Asal tahu saja, di Jogja ini keluarga Buwono punya satu rumah di tiap kabupaten.
"Bagus banget rumahnya, Sat. Saudaramu hartawan ya?" tanya Lukas begitu meletakkan koper Satrio di samping cowok itu.
Wajahnya kelihatan sekali mengagumi rumah itu.
"Bukan. Saudaraku namanya Budiman." sahut Satrio sambil terkikik yang mendapat balasan tonjokan ringan di lengannya.
"Thanks ya." kata Satrio sambil mengulurkan beberapa lembar uang merah kepada Lukas.
"Ini kebanyakan, Bro." kata Lukas sambil mengulurkan kembali beberapa lembaran uang itu, pada Satrio.
"Bawa aja. Anggap saja aku nitip buat kita jajan kalau kita ketemu besok kapan- kapan." tolak Satrio halus.

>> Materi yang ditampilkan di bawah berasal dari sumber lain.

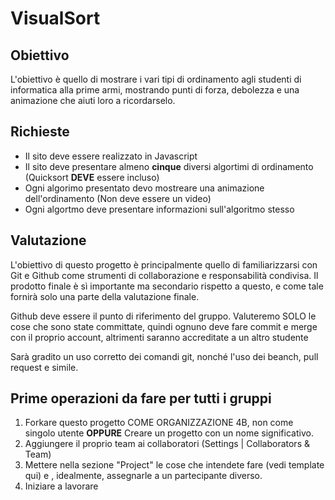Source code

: # VisualSort

Obiettivo
------------
L'obiettivo è quello di mostrare i vari tipi di ordinamento agli studenti di informatica alla prime armi, mostrando punti di forza, debolezza e una animazione che aiuti loro a ricordarselo. 


Richieste
-------------
* Il sito deve essere realizzato in Javascript
* Il sito deve presentare almeno **cinque** diversi algortimi di ordinamento (Quicksort **DEVE** essere incluso)
* Ogni algorimo presentato devo mostreare una animazione dell'ordinamento (Non deve essere un video)
* Ogni algortmo deve presentare informazioni sull'algoritmo stesso

Valutazione
-----------
L'obiettivo di questo progetto è principalmente quello di familiarizzarsi con Git e Github come strumenti di collaborazione e responsabilità condivisa.
Il prodotto finale è sì importante ma secondario rispetto a questo, e come tale fornirà solo una parte della valutazione finale. 

Github deve essere il punto di riferimento del gruppo. Valuteremo SOLO le cose che sono state committate, quindi ognuno deve fare commit e merge con il proprio account, altrimenti saranno accreditate a un altro studente

Sarà gradito un uso corretto dei comandi git, nonché l'uso dei beanch, pull request e simile. 


Prime operazioni da fare per tutti i gruppi
--------------------------------------------

1. Forkare questo progetto COME ORGANIZZAZIONE 4B, non come singolo utente **OPPURE**
   Creare un progetto con un nome significativo. 
2. Aggiungere il proprio team ai collaboratori (Settings | Collaborators & Team) 
3. Mettere nella sezione "Project" le cose che intendete fare (vedi template qui) e , idealmente, assegnarle a un partecipante diverso.
4. Iniziare a lavorare




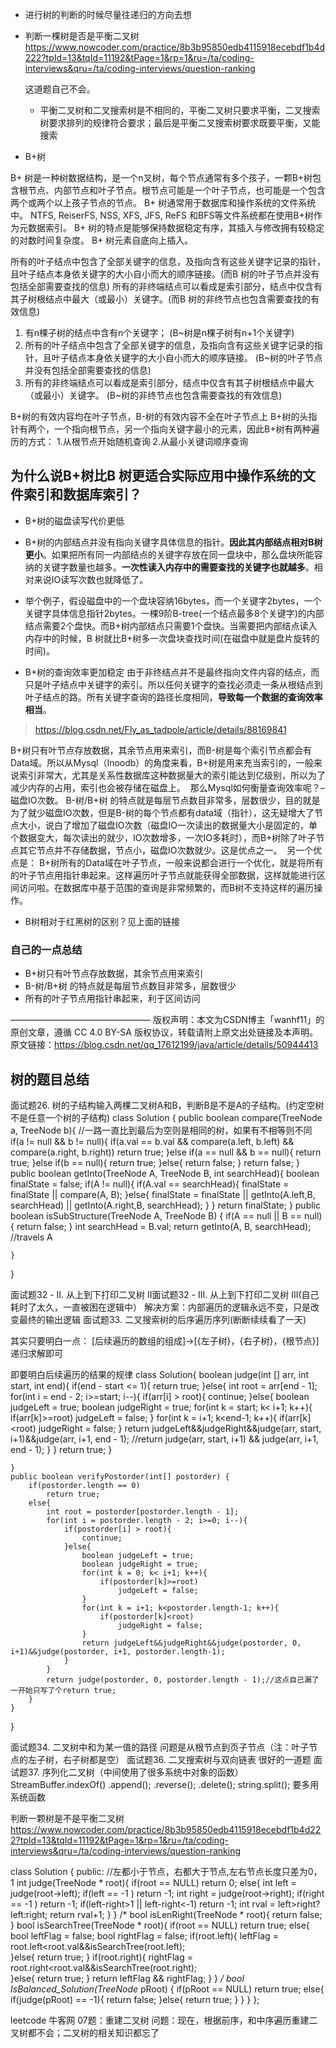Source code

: * 进行树的判断的时候尽量往递归的方向去想

* 判断一棵树是否是平衡二叉树
	https://www.nowcoder.com/practice/8b3b95850edb4115918ecebdf1b4d222?tpId=13&tqId=11192&tPage=1&rp=1&ru=/ta/coding-interviews&qru=/ta/coding-interviews/question-ranking

	这道题自己不会。

	* 平衡二叉树和二叉搜索树是不相同的，平衡二叉树只要求平衡，二叉搜索树要求排列的规律符合要求；最后是平衡二叉搜索树要求既要平衡，又能搜索

* B+树

B+ 树是一种树数据结构，是一个n叉树，每个节点通常有多个孩子，一颗B+树包含根节点、内部节点和叶子节点。根节点可能是一个叶子节点，也可能是一个包含两个或两个以上孩子节点的节点。
B+ 树通常用于数据库和操作系统的文件系统中。
NTFS, ReiserFS, NSS, XFS, JFS, ReFS 和BFS等文件系统都在使用B+树作为元数据索引。
B+ 树的特点是能够保持数据稳定有序，其插入与修改拥有较稳定的对数时间复杂度。
B+ 树元素自底向上插入。


所有的叶子结点中包含了全部关键字的信息，及指向含有这些关键字记录的指针，且叶子结点本身依关键字的大小自小而大的顺序链接。(而B 树的叶子节点并没有包括全部需要查找的信息)
所有的非终端结点可以看成是索引部分，结点中仅含有其子树根结点中最大（或最小）关键字。(而B 树的非终节点也包含需要查找的有效信息)

1) 有n棵子树的结点中含有n个关键字；  (B~树是n棵子树有n+1个关键字)
2) 所有的叶子结点中包含了全部关键字的信息，及指向含有这些关键字记录的指针，且叶子结点本身依关键字的大小自小而大的顺序链接。 (B~树的叶子节点并没有包括全部需要查找的信息)
3) 所有的非终端结点可以看成是索引部分，结点中仅含有其子树根结点中最大（或最小）关键字。 (B~树的非终节点也包含需要查找的有效信息)

B+树的有效内容均在叶子节点，B-树的有效内容不全在叶子节点上
B+树的头指针有两个，一个指向根节点，另一个指向关键字最小的元素，因此B+树有两种遍历的方式：
1.从根节点开始随机查询
2.从最小关键词顺序查询


## 为什么说B+树比B 树更适合实际应用中操作系统的文件索引和数据库索引？

* B+树的磁盘读写代价更低
* B+树的内部结点并没有指向关键字具体信息的指针。**因此其内部结点相对B树更小**。如果把所有同一内部结点的关键字存放在同一盘块中，那么盘块所能容纳的关键字数量也越多。**一次性读入内存中的需要查找的关键字也就越多**。相对来说IO读写次数也就降低了。

* 举个例子，假设磁盘中的一个盘块容纳16bytes，而一个关键字2bytes，一个关键字具体信息指针2bytes。一棵9阶B-tree(一个结点最多8个关键字)的内部结点需要2个盘快。而B+树内部结点只需要1个盘快。当需要把内部结点读入内存中的时候，B 树就比B+树多一次盘块查找时间(在磁盘中就是盘片旋转的时间)。

* B+树的查询效率更加稳定
由于非终结点并不是最终指向文件内容的结点，而只是叶子结点中关键字的索引。所以任何关键字的查找必须走一条从根结点到叶子结点的路。所有关键字查询的路径长度相同，**导致每一个数据的查询效率相当**。

> https://blog.csdn.net/Fly_as_tadpole/article/details/88169841

B+树只有叶节点存放数据，其余节点用来索引，而B-树是每个索引节点都会有Data域。所以从Mysql（Inoodb）的角度来看，B+树是用来充当索引的，一般来说索引非常大，尤其是关系性数据库这种数据量大的索引能达到亿级别，所以为了减少内存的占用，索引也会被存储在磁盘上。 
那么Mysql如何衡量查询效率呢？– 磁盘IO次数。 B-树/B+树 的特点就是每层节点数目非常多，层数很少，目的就是为了就少磁盘IO次数，但是B-树的每个节点都有data域（指针），这无疑增大了节点大小，说白了增加了磁盘IO次数（磁盘IO一次读出的数据量大小是固定的，单个数据变大，每次读出的就少，IO次数增多，一次IO多耗时），而B+树除了叶子节点其它节点并不存储数据，节点小，磁盘IO次数就少。这是优点之一。 
另一个优点是： B+树所有的Data域在叶子节点，一般来说都会进行一个优化，就是将所有的叶子节点用指针串起来。这样遍历叶子节点就能获得全部数据，这样就能进行区间访问啦。在数据库中基于范围的查询是非常频繁的，而B树不支持这样的遍历操作。

* B树相对于红黑树的区别？见上面的链接

### 自己的一点总结

* B+树只有叶节点存放数据，其余节点用来索引
* B-树/B+树 的特点就是每层节点数目非常多，层数很少
* 所有的叶子节点用指针串起来，利于区间访问

————————————————
版权声明：本文为CSDN博主「wanhf11」的原创文章，遵循 CC 4.0 BY-SA 版权协议，转载请附上原文出处链接及本声明。
原文链接：https://blog.csdn.net/qq_17612199/java/article/details/50944413


## 树的题目总结


面试题26. 树的子结构输入两棵二叉树A和B，判断B是不是A的子结构。(约定空树不是任意一个树的子结构)
class Solution {
    public boolean compare(TreeNode a, TreeNode b){
        //一路一直比到最后为空则是相同的树，如果有不相等则不同
        if(a != null && b != null){
            if(a.val == b.val && compare(a.left, b.left) && compare(a.right, b.right))
                return true;
        }else if(a == null && b == null){
            return true;
        }else if(b == null){
            return true;
        }else{
            return false;
        }
        return false;
    }
    public boolean getInto(TreeNode A, TreeNode B, int searchHead){
        boolean finalState = false;
        if(A != null){
            if(A.val == searchHead){
                finalState = finalState || compare(A, B);
            }else{
                finalState = finalState || getInto(A.left,B, searchHead) || getInto(A.right,B, searchHead);
            }
        }
        return finalState;
    }
    public boolean isSubStructure(TreeNode A, TreeNode B) {
        if(A == null || B == null){
            return false;
        }
        int searchHead = B.val;
        return getInto(A, B, searchHead);
        //travels A

    }
}


面试题32 - II. 从上到下打印二叉树 II面试题32 - III. 从上到下打印二叉树 III(自己耗时了太久，一直被困在逻辑中）
解决方案：内部遍历的逻辑永远不变，只是改变最终的输出逻辑
面试题33. 二叉搜索树的后序遍历序列(断断续续看了一天)

其实只要明白一点：
[后续遍历的数组的组成]->[{左子树}，{右子树}，{根节点}]递归求解即可

即要明白后续遍历的结果的规律
class Solution{
    boolean judge(int [] arr, int start, int end){
        if(end - start <= 1){
            return true;
        }else{
            int root = arr[end - 1];
            for(int i = end - 2; i>=start; i--){
                if(arr[i] > root){
                    continue;
                }else{
                    boolean judgeLeft = true;
                    boolean judgeRight = true;
                    for(int k = start; k< i+1; k++){
                        if(arr[k]>=root)
                            judgeLeft = false;
                    }
                    for(int k = i+1; k<end-1; k++){
                        if(arr[k]<root)
                            judgeRight = false;
                    }
                    return judgeLeft&&judgeRight&&judge(arr, start, i+1)&&judge(arr, i+1, end - 1);
                    //return judge(arr, start, i+1) && judge(arr, i+1, end - 1);
                }
            }
            return true;
        }
        
    }
    public boolean verifyPostorder(int[] postorder) {
        if(postorder.length == 0)
            return true;
        else{
            int root = postorder[postorder.length - 1];
            for(int i = postorder.length - 2; i>=0; i--){
                if(postorder[i] > root){
                    continue;
                }else{
                    boolean judgeLeft = true;
                    boolean judgeRight = true;
                    for(int k = 0; k< i+1; k++){
                        if(postorder[k]>=root)
                            judgeLeft = false;
                    }
                    for(int k = i+1; k<postorder.length-1; k++){
                        if(postorder[k]<root)
                            judgeRight = false;
                    }
                    return judgeLeft&&judgeRight&&judge(postorder, 0, i+1)&&judge(postorder, i+1, postorder.length-1);
                }
            }
            return judge(postorder, 0, postorder.length - 1);//这点自己漏了一开始只写了个return true;
        }      
    }                
}


面试题34. 二叉树中和为某一值的路径
问题是从根节点到页子节点（注：叶子节点的左子树，右子树都是空）
面试题36. 二叉搜索树与双向链表
很好的一道题
面试题37. 序列化二叉树（中间使用了很多系统中对象的函数）
StreamBuffer.indexOf()
                     .append();
                     .reverse();
                     .delete();
string.split();
要多用系统函数


判断一颗树是不是平衡二叉树
https://www.nowcoder.com/practice/8b3b95850edb4115918ecebdf1b4d222?tpId=13&tqId=11192&tPage=1&rp=1&ru=/ta/coding-interviews&qru=/ta/coding-interviews/question-ranking

class Solution {
public:
    //左都小于节点，右都大于节点,左右节点长度只差为0，1
    int judge(TreeNode * root){
        if(root == NULL)
            return 0;
        else{
            int left = judge(root->left);
            if(left == -1 )
                return -1;
            int right = judge(root->right);
            if(right == -1 )
                return -1;
            if(left-right>1 || left-right<-1)
                return -1;
            int rval = left>right?left:right;
            return rval+1;
        }
    }
    /*
    bool isLenRight(TreeNode * root){
        return false;
    }
    bool isSearchTree(TreeNode * root){
        if(root == NULL)
            return true;
        else{
            bool leftFlag = false;
            bool rightFlag = false;
            if(root.left){
                leftFlag = root.left<root.val&&isSearchTree(root.left);    
            }else{
                return true;
            }
            if(root.right){
                rightFlag = root.right<root.val&&isSearchTree(root.right);    
            }else{
                return true;
            }
            return leftFlag && rightFlag;
        }
    }
    */
    bool IsBalanced_Solution(TreeNode* pRoot) {
        if(pRoot == NULL)
                return true;
        else{
            if(judge(pRoot) == -1){
                return false;
            }else{
                return true;
            }
        }
    }
};

leetcode 牛客网
07题：重建二叉树
问题：现在，根据前序，和中序遍历重建二叉树都不会；二叉树的相关知识都忘了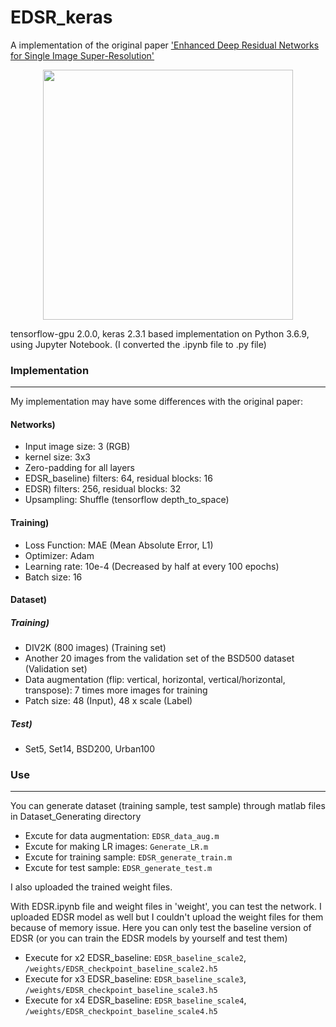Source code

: # EDSR_keras



A implementation of the original paper ['Enhanced Deep Residual Networks for Single Image Super-Resolution'](https://arxiv.org/abs/1707.02921)



<center><img width = "400" src="https://user-images.githubusercontent.com/58276840/95935196-a628fd80-0e0d-11eb-9549-1bf61f1667a1.png"></center>



tensorflow-gpu 2.0.0, keras 2.3.1 based implementation on Python 3.6.9, using Jupyter Notebook.
(I converted the .ipynb file to .py file)




### Implementation
-------------------------------------------------------
My implementation may have some differences with the original paper:


#### Networks)

- Input image size: 3 (RGB)
- kernel size: 3x3
- Zero-padding for all layers
- EDSR_baseline) filters: 64, residual blocks: 16
- EDSR) filters: 256, residual blocks: 32
- Upsampling: Shuffle (tensorflow depth_to_space)


#### Training)

- Loss Function: MAE (Mean Absolute Error, L1)
- Optimizer: Adam
- Learning rate: 10e-4 (Decreased by half at every 100 epochs) 
- Batch size: 16


#### Dataset)

##### Training)
- DIV2K (800 images) (Training set)
- Another 20 images from the validation set of the BSD500 dataset (Validation set)
- Data augmentation (flip: vertical, horizontal, vertical/horizontal, transpose): 7 times more images for training
- Patch size: 48 (Input), 48 x scale (Label)


##### Test)
- Set5, Set14, BSD200, Urban100



### Use
-------------------------------------------------------

You can generate dataset (training sample, test sample) through matlab files in Dataset_Generating directory
- Excute for data augmentation: `EDSR_data_aug.m`
- Excute for making LR images: `Generate_LR.m`
- Excute for training sample: `EDSR_generate_train.m`
- Excute for test sample: `EDSR_generate_test.m`


I also uploaded the trained weight files.

With EDSR.ipynb file and weight files in 'weight', you can test the network.
I uploaded EDSR model as well but I couldn't upload the weight files for them because of memory issue.
Here you can only test the baseline version of EDSR
(or you can train the EDSR models by yourself and test them)

- Execute for x2 EDSR_baseline: `EDSR_baseline_scale2`, `/weights/EDSR_checkpoint_baseline_scale2.h5`
- Execute for x3 EDSR_baseline: `EDSR_baseline_scale3`, `/weights/EDSR_checkpoint_baseline_scale3.h5`
- Execute for x4 EDSR_baseline: `EDSR_baseline_scale4`, `/weights/EDSR_checkpoint_baseline_scale4.h5`
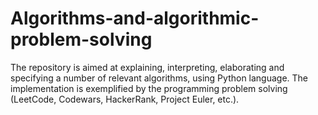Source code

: # Algorithms-and-algorithmic-problem-solving
The repository is aimed at explaining, interpreting, elaborating and specifying a number of relevant algorithms, using Python language. The implementation is exemplified by the programming problem solving (LeetCode, Codewars, HackerRank, Project Euler, etc.).
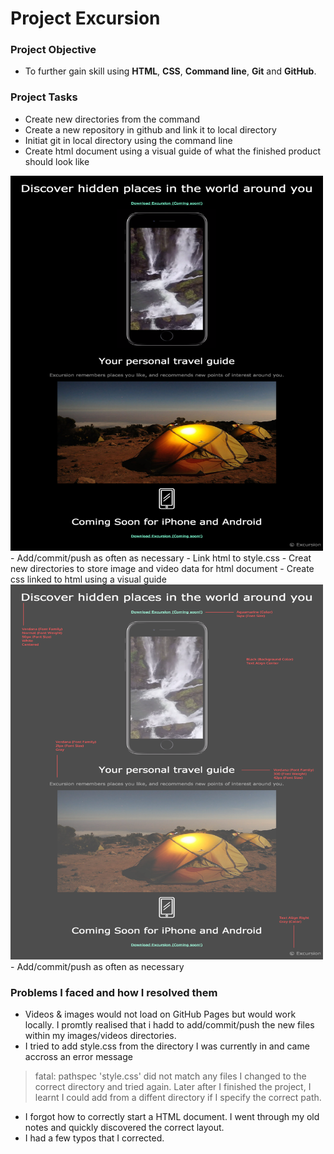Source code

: # Project Excursion 

### Project Objective

- To further gain skill using **HTML**, **CSS**, **Command line**, **Git** and **GitHub**.

### Project Tasks

- Create new directories from the command 
- Create a new repository in github and link it to local directory
- Initiat git in local directory using the command line
- Create html document using a visual guide of what the finished product should look like
<img src="./resources/images/excursion_html.png" width=500 height=600>
    - Add/commit/push as often as necessary
    - Link html to style.css 
    - Creat new directories to store image and video data for html document
- Create css linked to html using a visual guide
<img src="./resources/images/excursion_css.png" width=500 height=600>
    - Add/commit/push as often as necessary

### Problems I faced and how I resolved them

- Videos & images would not load on GitHub Pages but would work locally. I promtly realised that i hadd to add/commit/push the new files within my images/videos directories.
- I tried to add style.css from the directory I was currently in and came accross an error message 
> fatal: pathspec 'style.css' did not match any files 
I changed to the correct directory and tried again. Later after I finished the project, I learnt I could add from a diffent directory if I specify the correct path.
- I forgot how to correctly start a HTML document. I went through my old notes and quickly discovered the correct layout. 
- I had a few typos that I corrected.
    

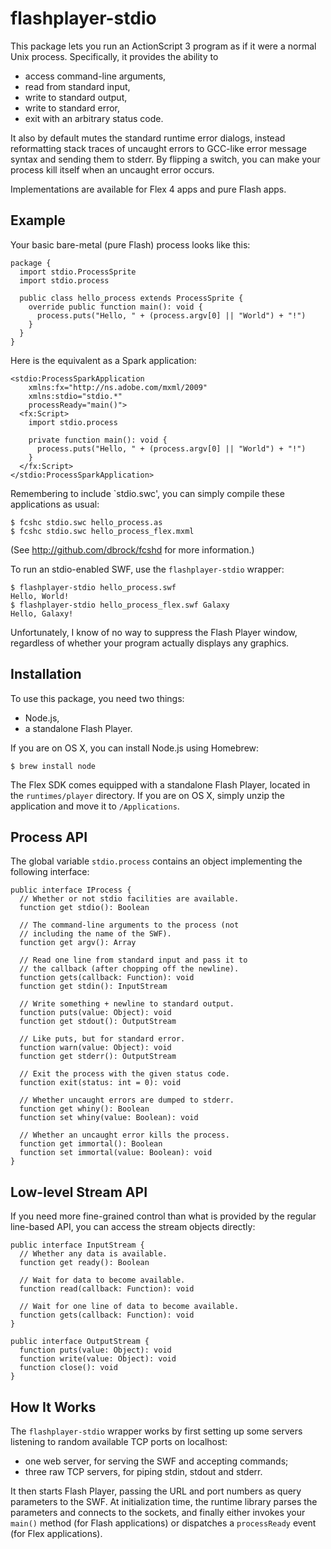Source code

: flashplayer-stdio
=================

This package lets you run an ActionScript 3 program as if it were a
normal Unix process.  Specifically, it provides the ability to

* access command-line arguments,
* read from standard input,
* write to standard output,
* write to standard error,
* exit with an arbitrary status code.

It also by default mutes the standard runtime error dialogs, instead
reformatting stack traces of uncaught errors to GCC-like error message
syntax and sending them to stderr.  By flipping a switch, you can make
your process kill itself when an uncaught error occurs.

Implementations are available for Flex 4 apps and pure Flash apps.


Example
-------

Your basic bare-metal (pure Flash) process looks like this:

    package {
      import stdio.ProcessSprite
      import stdio.process
    
      public class hello_process extends ProcessSprite {
        override public function main(): void {
          process.puts("Hello, " + (process.argv[0] || "World") + "!")
        }
      }
    }

Here is the equivalent as a Spark application:

    <stdio:ProcessSparkApplication
        xmlns:fx="http://ns.adobe.com/mxml/2009"
        xmlns:stdio="stdio.*"
        processReady="main()">
      <fx:Script>
        import stdio.process
    
        private function main(): void {
          process.puts("Hello, " + (process.argv[0] || "World") + "!")
        }
      </fx:Script>
    </stdio:ProcessSparkApplication>

Remembering to include `stdio.swc', you can simply compile these
applications as usual:

    $ fcshc stdio.swc hello_process.as
    $ fcshc stdio.swc hello_process_flex.mxml

(See http://github.com/dbrock/fcshd for more information.)

To run an stdio-enabled SWF, use the `flashplayer-stdio` wrapper:

    $ flashplayer-stdio hello_process.swf
    Hello, World!
    $ flashplayer-stdio hello_process_flex.swf Galaxy
    Hello, Galaxy!

Unfortunately, I know of no way to suppress the Flash Player window,
regardless of whether your program actually displays any graphics.


Installation
------------

To use this package, you need two things:

* Node.js,
* a standalone Flash Player.

If you are on OS X, you can install Node.js using Homebrew:

    $ brew install node

The Flex SDK comes equipped with a standalone Flash Player, located in
the `runtimes/player` directory.  If you are on OS X, simply unzip the
application and move it to `/Applications`.


Process API
-----------

The global variable `stdio.process` contains an object implementing
the following interface:

    public interface IProcess {
      // Whether or not stdio facilities are available.
      function get stdio(): Boolean
  
      // The command-line arguments to the process (not
      // including the name of the SWF).
      function get argv(): Array
  
      // Read one line from standard input and pass it to
      // the callback (after chopping off the newline).
      function gets(callback: Function): void
      function get stdin(): InputStream
  
      // Write something + newline to standard output.
      function puts(value: Object): void
      function get stdout(): OutputStream
  
      // Like puts, but for standard error.
      function warn(value: Object): void
      function get stderr(): OutputStream
  
      // Exit the process with the given status code.
      function exit(status: int = 0): void
  
      // Whether uncaught errors are dumped to stderr.
      function get whiny(): Boolean
      function set whiny(value: Boolean): void
  
      // Whether an uncaught error kills the process.
      function get immortal(): Boolean
      function set immortal(value: Boolean): void
    }



Low-level Stream API
--------------------

If you need more fine-grained control than what is provided by the
regular line-based API, you can access the stream objects directly:

    public interface InputStream {
      // Whether any data is available.
      function get ready(): Boolean
  
      // Wait for data to become available.
      function read(callback: Function): void
  
      // Wait for one line of data to become available.
      function gets(callback: Function): void
    }

    public interface OutputStream {
      function puts(value: Object): void
      function write(value: Object): void
      function close(): void
    }


How It Works
------------

The `flashplayer-stdio` wrapper works by first setting up some servers
listening to random available TCP ports on localhost:

* one web server, for serving the SWF and accepting commands;
* three raw TCP servers, for piping stdin, stdout and stderr.

It then starts Flash Player, passing the URL and port numbers as query
parameters to the SWF.  At initialization time, the runtime library
parses the parameters and connects to the sockets, and finally either
invokes your `main()` method (for Flash applications) or dispatches a
`processReady` event (for Flex applications).
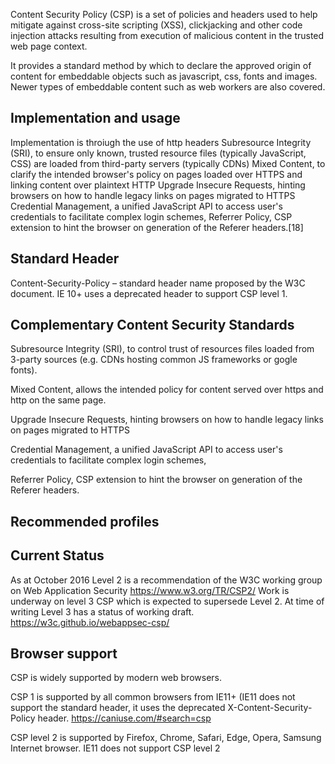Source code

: Content Security Policy (CSP) is a set of policies and headers used to help mitigate against 
cross-site scripting (XSS), clickjacking and other code injection attacks 
resulting from execution of malicious content in the trusted web page context.

It provides a standard method by which to declare the approved origin of content for embeddable objects such as javascript, css, fonts and images. 
Newer types of embeddable content such as web workers are also covered.

## Implementation and usage
Implementation is throiugh the use of http headers
    Subresource Integrity (SRI), to ensure only known, trusted resource files (typically JavaScript, CSS) are loaded from third-party servers (typically CDNs)
    Mixed Content, to clarify the intended browser's policy on pages loaded over HTTPS and linking content over plaintext HTTP
    Upgrade Insecure Requests, hinting browsers on how to handle legacy links on pages migrated to HTTPS
    Credential Management, a unified JavaScript API to access user's credentials to facilitate complex login schemes,
    Referrer Policy, CSP extension to hint the browser on generation of the Referer headers.[18]


## Standard Header
Content-Security-Policy – standard header name proposed by the W3C document. IE 10+ uses a deprecated header to support CSP level 1.


## Complementary Content Security Standards
Subresource Integrity (SRI), to control trust of resources files loaded from 3-party sources (e.g. CDNs hosting common JS frameworks or gogle fonts).

Mixed Content, allows the intended policy for content served over https and http on the same page.

Upgrade Insecure Requests, hinting browsers on how to handle legacy links on pages migrated to HTTPS

Credential Management, a unified JavaScript API to access user's credentials to facilitate complex login schemes,

Referrer Policy, CSP extension to hint the browser on generation of the Referer headers.


## Recommended profiles

## Current Status
As at October 2016 Level 2 is a recommendation of the W3C working group on Web Application Security
https://www.w3.org/TR/CSP2/
Work is underway on level 3 CSP which is expected to supersede Level 2. At time of writing Level 3 has a status of working draft.
https://w3c.github.io/webappsec-csp/

## Browser support
CSP is widely supported by modern web browsers.

CSP 1 is supported by all common browsers from IE11+ (IE11 does not support the standard header, it uses the deprecated  X-Content-Security-Policy header.
https://caniuse.com/#search=csp

CSP level 2 is supported by Firefox, Chrome, Safari, Edge, Opera, Samsung Internet browser. IE11 does not support CSP level 2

"Tapi ini banyak banget sisanya, Sat...."
"Berarti kita bisa jajan beberapa kali dengan itu. Inget, kamu besok yang bayarin kalau kita ketemu di warung." kata Satrio sambil menunjuk uang itu.
"Aku modelan orang yang nggak bisa megang uang. Udah bawa aja." sergah Satrio saat dilihatnya Lukas mau bicara lagi..
"Ya udah deh. Aku jadi bendahara kamu nih." kata Lukas sambil nyengir.
"Sip! Bendahara." kata Satrio sambil terkikik.
"Dah, pergi sana. Aku mau masuk nih, pegel." usir Satrio membuat Lukas meringis keki.
"Iya. Aku pamit ya, Bro." kata Lukas kemudian bergegas menuju mobilnya.
Lukas tersenyum dalam hati dengan kelakuan Satrio.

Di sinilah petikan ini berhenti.